Но когда сам вырастил их, это неприятно делать. Если держать их для приманки, можно еще подрезать крылья или привязать за ногу. Не будь войны, я бы пошел с Эладио ловить раков вон в том ручье у фашистского поста. Мы с ним как-то за одну ночь наловили в этом ручье сорок восемь штук. Если после дела с мостом нам придется уйти в Сьерра-де-Гредос, там есть хорошие ручьи, где и форель водится и раки. Уйти бы в Гредос, подумал он. Летом в Гредосе хорошо, да и осенью тоже, а вот зимой там лютые холода. Но, может быть, к зиме мы выиграем войну.

Если бы наш отец не был республиканцем, мы с Эладио служили бы в армии у фашистов, а фашистскому солдату думать не о чем. Выполняй приказы, живи или умирай, а конец какой придет, такой и придет. Подчиняться власти легче, чем воевать с ней.

Но партизанская война — дело ответственное. Если ты человек беспокойный, то беспокоиться тебе есть о чем. Эладио думает больше, чем я. И он беспокоится. Я верю в наше дело, и я ни о чем не беспокоюсь. Но ответственность мы несем большую.

Мы родились в трудное время, думал он. Раньше, наверно, жилось легче. Но нам не очень тяжело, потому что с самых первых дней мы притерпелись к невзгодам. Кто плохо переносит трудности, тому здесь не житье. Наше время трудное, потому что нам надо решать. Фашисты напали первые и все решили за нас. Мы сражаемся за жизнь. Но мне бы хотелось, чтобы можно было привязать платок к тому кусту, и вернуться сюда днем, и взять яйца, и подложить их под наседку, и потом видеть, как по двору у тебя расхаживают маленькие куропатки. На них даже смотреть приятно — маленькие, аккуратненькие.

Нет у тебя ни дома, ни двора возле этого дома, подумал он. И семьи у тебя нет, а есть только брат, который завтра пойдет в бой; ничего у тебя нет, кроме ветра, солнца да пустого брюха. Ветер сейчас слабый, думал он, а солнце зашло. В кармане у тебя четыре гранаты, но они только на то и годятся, чтобы швырнуть их. У тебя есть карабин за спиной, но он только на то и годится, чтобы посылать пули. У тебя есть пакет, который нужно отдать.
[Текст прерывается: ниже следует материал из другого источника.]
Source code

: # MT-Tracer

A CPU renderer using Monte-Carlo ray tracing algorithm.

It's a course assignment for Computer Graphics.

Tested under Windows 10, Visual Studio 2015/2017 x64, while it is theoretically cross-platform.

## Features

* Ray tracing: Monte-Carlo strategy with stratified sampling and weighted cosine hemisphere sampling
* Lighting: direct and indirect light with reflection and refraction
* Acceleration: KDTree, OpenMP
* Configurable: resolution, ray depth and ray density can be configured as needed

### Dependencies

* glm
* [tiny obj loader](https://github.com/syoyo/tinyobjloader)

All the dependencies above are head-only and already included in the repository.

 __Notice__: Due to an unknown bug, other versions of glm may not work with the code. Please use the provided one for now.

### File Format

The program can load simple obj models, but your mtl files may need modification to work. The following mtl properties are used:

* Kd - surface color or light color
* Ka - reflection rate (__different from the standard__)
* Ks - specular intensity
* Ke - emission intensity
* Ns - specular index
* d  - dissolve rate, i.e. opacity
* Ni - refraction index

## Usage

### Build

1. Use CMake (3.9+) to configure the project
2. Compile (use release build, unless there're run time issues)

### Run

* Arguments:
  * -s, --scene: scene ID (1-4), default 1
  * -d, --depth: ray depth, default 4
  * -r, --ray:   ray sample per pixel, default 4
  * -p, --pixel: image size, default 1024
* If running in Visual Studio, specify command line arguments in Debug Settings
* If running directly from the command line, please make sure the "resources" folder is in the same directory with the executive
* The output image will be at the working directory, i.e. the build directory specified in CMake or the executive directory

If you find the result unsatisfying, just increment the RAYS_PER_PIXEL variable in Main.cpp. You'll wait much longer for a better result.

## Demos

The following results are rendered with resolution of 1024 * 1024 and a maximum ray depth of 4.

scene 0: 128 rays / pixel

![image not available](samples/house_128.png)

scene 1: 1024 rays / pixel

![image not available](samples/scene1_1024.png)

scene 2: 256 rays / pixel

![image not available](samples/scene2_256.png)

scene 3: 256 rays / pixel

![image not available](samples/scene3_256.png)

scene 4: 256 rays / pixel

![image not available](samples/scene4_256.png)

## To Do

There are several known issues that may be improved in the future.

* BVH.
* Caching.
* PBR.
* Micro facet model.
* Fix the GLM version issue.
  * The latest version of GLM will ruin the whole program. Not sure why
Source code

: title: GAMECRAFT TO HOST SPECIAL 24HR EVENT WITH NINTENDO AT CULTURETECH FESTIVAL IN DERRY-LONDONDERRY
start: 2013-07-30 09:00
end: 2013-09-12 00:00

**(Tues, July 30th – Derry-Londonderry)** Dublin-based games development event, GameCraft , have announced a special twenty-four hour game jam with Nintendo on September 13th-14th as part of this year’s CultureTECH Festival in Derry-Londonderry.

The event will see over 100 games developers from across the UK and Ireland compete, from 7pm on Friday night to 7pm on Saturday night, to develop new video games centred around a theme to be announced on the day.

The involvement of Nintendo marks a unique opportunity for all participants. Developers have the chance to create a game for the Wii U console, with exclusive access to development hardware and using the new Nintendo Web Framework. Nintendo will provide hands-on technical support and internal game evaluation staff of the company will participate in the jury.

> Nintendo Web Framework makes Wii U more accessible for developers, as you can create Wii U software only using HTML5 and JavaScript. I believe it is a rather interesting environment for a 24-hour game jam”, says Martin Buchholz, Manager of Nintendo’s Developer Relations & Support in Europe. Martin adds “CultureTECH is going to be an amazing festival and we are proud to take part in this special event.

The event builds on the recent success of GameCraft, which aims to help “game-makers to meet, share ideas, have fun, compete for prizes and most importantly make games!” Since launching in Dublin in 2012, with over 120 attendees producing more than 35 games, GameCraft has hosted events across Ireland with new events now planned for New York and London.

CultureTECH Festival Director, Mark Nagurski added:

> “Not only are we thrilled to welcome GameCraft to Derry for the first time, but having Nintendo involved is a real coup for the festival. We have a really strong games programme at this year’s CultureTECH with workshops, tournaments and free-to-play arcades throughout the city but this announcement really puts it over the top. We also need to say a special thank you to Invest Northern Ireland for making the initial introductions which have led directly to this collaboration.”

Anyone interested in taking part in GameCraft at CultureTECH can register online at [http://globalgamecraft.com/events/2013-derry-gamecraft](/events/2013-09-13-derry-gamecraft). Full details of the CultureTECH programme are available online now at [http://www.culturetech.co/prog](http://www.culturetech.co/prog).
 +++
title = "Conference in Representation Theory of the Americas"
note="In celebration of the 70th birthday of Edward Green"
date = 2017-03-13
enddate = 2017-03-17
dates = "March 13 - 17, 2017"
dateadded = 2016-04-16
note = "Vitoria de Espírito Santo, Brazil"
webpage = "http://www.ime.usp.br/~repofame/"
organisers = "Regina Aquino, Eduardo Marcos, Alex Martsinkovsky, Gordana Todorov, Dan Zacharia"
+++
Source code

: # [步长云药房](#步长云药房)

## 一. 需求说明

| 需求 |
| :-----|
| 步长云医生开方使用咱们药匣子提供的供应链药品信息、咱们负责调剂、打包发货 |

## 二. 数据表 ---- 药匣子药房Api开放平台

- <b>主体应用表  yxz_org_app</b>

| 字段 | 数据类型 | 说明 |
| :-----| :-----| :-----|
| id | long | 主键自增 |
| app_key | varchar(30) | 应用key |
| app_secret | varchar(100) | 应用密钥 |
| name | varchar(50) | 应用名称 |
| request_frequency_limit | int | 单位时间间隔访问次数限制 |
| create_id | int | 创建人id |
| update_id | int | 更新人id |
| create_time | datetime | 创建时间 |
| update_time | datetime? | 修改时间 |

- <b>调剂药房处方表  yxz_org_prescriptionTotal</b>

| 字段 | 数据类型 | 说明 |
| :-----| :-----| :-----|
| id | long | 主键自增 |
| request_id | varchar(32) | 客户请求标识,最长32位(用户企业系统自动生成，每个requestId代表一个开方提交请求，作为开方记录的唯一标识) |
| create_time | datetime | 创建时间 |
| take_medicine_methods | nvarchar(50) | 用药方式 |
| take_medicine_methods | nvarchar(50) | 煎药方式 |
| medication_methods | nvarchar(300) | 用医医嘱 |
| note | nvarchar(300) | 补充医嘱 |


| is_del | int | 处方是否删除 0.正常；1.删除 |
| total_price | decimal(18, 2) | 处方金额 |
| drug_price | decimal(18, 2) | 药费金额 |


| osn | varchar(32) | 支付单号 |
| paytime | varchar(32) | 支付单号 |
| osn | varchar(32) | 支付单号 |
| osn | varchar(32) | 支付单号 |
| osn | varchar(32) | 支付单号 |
И кишки у тебя полны дерьма, которое ты тоже отдашь земле, усмехнулся он в темноте. Можешь еще полить ее мочой. Все, что ты можешь, — это отдавать. Да ты философ, философ-горемыка, сказал он самому себе и опять усмехнулся.

И все же никакие возвышенные мысли не могли заглушить в нем чувство облегчения, то самое, что, бывало, охватывало его, когда он слышал шум дождя рано утром в день деревенской фиесты. Впереди, на гребне горы, были позиции республиканских войск, и он знал, что там его окликнут.

35

Роберт Джордан лежал в спальном мешке рядом с девушкой Марией, которая все еще спала. Он лежал на боку, повернувшись к девушке спиной, и чувствовал за собой все ее длинное тело, и эта близость была теперь только насмешкой. Ты, ты, бесновался он внутренне. Да ты. Ты же сам себе сказал при первом взгляде на него, что, когда он станет проявлять дружелюбие, тогда и надо ждать предательства. Болван. Жалкий болван. Ну, довольно. Сейчас не об этом надо думать. Может быть, он припрятал украденное или забросил куда-нибудь. Нет, на это надежды мало. Да все равно в темноте ничего не найдешь. Он будет держать это при себе. Он и динамит прихватил. Проклятый пьянчуга. Дерьмо поганое. Смылся бы просто к чертовой матери — нет, надо еще стащить взрыватель и детонаторы. И угораздило же меня, болвана, оставить их у этой чертовой бабы. Подлая, хитрая морда. Cabron поганый.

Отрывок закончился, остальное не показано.